Offline brands in an online world

Brigitte Mueller, an Assistant Professor in Marketing at the HEC Faculty of Business and Economics at Lausanne, first asks whether consistency between a company's brand image and its website image matter. She has examined how the perception of consistency or otherwise affects consumers attitudes to brand and has found that a high degree of consistency between different brand elements and the offline aspects of a company can create higher levels of awareness as well as stronger and more favourable brand associations.

With the rapid expansion of the internet and more specifically the world-wide web that took place in the 1990s, countless conventional companies endeavoured to jump on the bandwagon and created their own websites. Initially, there were two prevailing strategies that emerged, Mueller explains. Some companies transposed their complete brand with its corresponding name, image and values to their new website. Others, however, created an entirely new brand name to exist on the net, perhaps in an effort to either justify their web presence or to capitalise on the novelty and trendiness of the web.

Unfortunately for many of those companies that chose this latter, online rebranding, option. Being consistent with the core values and the visual identity of the brand has turned out to be fundamental in order to maintain coherent communications between company and consumer online and offline.

“For many brands, a website is an important point of contact with consumers,” she explains. “It is therefore a good mediator of brand values, reaching a large number of consumers.” Mueller's research supports the notion that companies can provide information, offer additional services to customers, and undertake customer relationships management, as well as attract new customers. However, consumers exposed to a website inconsistent with a familiar offline brand can lead to the emergence of negative brand attitudes and ultimately lead, not only to a loss of customers on the website but a loss of brand loyalty offline too.

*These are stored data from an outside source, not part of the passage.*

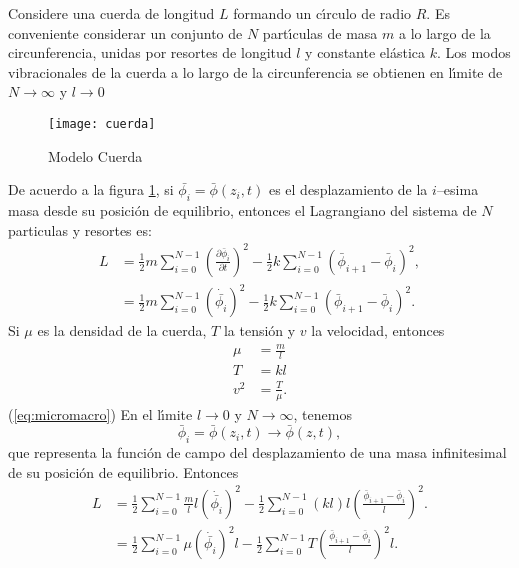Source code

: Considere una cuerda de longitud $L$ formando un c\'\i rculo de radio $R$.
Es conveniente considerar un conjunto de $N$ part\'\i culas de masa $m$ a
lo largo de la circunferencia, unidas por resortes de longitud $l$ y
constante el\'astica $k$. Los modos vibracionales de la cuerda a lo
largo de la circunferencia se obtienen en l\'\i mite de $N\to\infty$ y $l\to0$ 

\begin{figure} %
  \centering %
  \texttt{[image: cuerda]} %
  \caption{Modelo Cuerda} %
  \label{fig:1string} %
\end{figure} %
De acuerdo a la figura 
\ref{fig:1string}, %
si $\bar{\phi_i}=\bar{\phi}(z_i,t)$ es el
desplazamiento de la $i$--esima masa desde su posici\'on de equilibrio,
entonces el Lagrangiano del sistema de $N$ particulas y resortes es:
\begin{align}
  \label{eq:1strLsum} %
  L&=\frac{1}{2}m\sum_{i=0}^{N-1}
  \left(
\frac{\partial\bar\phi_i}{\partial t}
  \right)^2-\frac{1}{2}k\sum_{i=0}^{N-1}
  \left(
\bar\phi_{i+1}-\bar\phi_{i}
  \right)^2,\\
  \label{eq:1strLsumdot} 
&=\frac{1}{2}m\sum_{i=0}^{N-1}
  \left(
    \dot{\bar{\phi_i}}
  \right)^2-\frac{1}{2}k\sum_{i=0}^{N-1}
  \left(
\bar\phi_{i+1}-\bar\phi_{i}
  \right)^2.
\end{align}
Si $\mu$ es la densidad de la cuerda, $T$ la tensi\'on y $v$ la velocidad, entonces
\begin{align}
  \label{eq:micromacro}
  \mu&=\frac{m}{l}\nonumber\\
  T&=kl\\
  v^2&=\frac{T}{\mu}.\nonumber
\end{align}
(\ref{eq:micromacro})
En el l\'\i mite $l\to0$ y $N\to\infty$, tenemos
\begin{equation}
  \label{eq:barf}
  \bar\phi_i=\bar\phi(z_i,t)\to\bar\phi(z,t),
\end{equation}
que representa la funci\'on de campo del desplazamiento de una masa
infinitesimal de su posici\'on de equilibrio. Entonces
\begin{align}
L&=\frac{1}{2}\sum_{i=0}^{N-1}\frac{m}{l}l
  \left(
    \dot{\bar{\phi_i}}
  \right)^2-\frac{1}{2}\sum_{i=0}^{N-1}(k l) l
  \left(
\frac{\bar\phi_{i+1}-\bar\phi_{i}}{l}
  \right)^2.\nonumber\\
&=\frac{1}{2}\sum_{i=0}^{N-1}\mu
  \left(
    \dot{\bar{\phi_i}}
  \right)^2l-\frac{1}{2}\sum_{i=0}^{N-1}T
  \left(
\frac{\bar\phi_{i+1}-\bar\phi_{i}}{l}
  \right)^2l.
\label{eq:1strLsumm}
\end{align}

She points out that some brands did not adapt to a web presence in their traditional form and the transition to online presence worked only when those brands were redesigned because the products and services themselves were inconsistent with the innovative and technological image of the new media.

“A website should not only be designed to interact with customers, but also with the firm's other communications. This means that a website has to reflect the core values of a brand, in order to induce positive brand associations,” concludes Mueller. That seems to work best when there is offline to online brand consistency.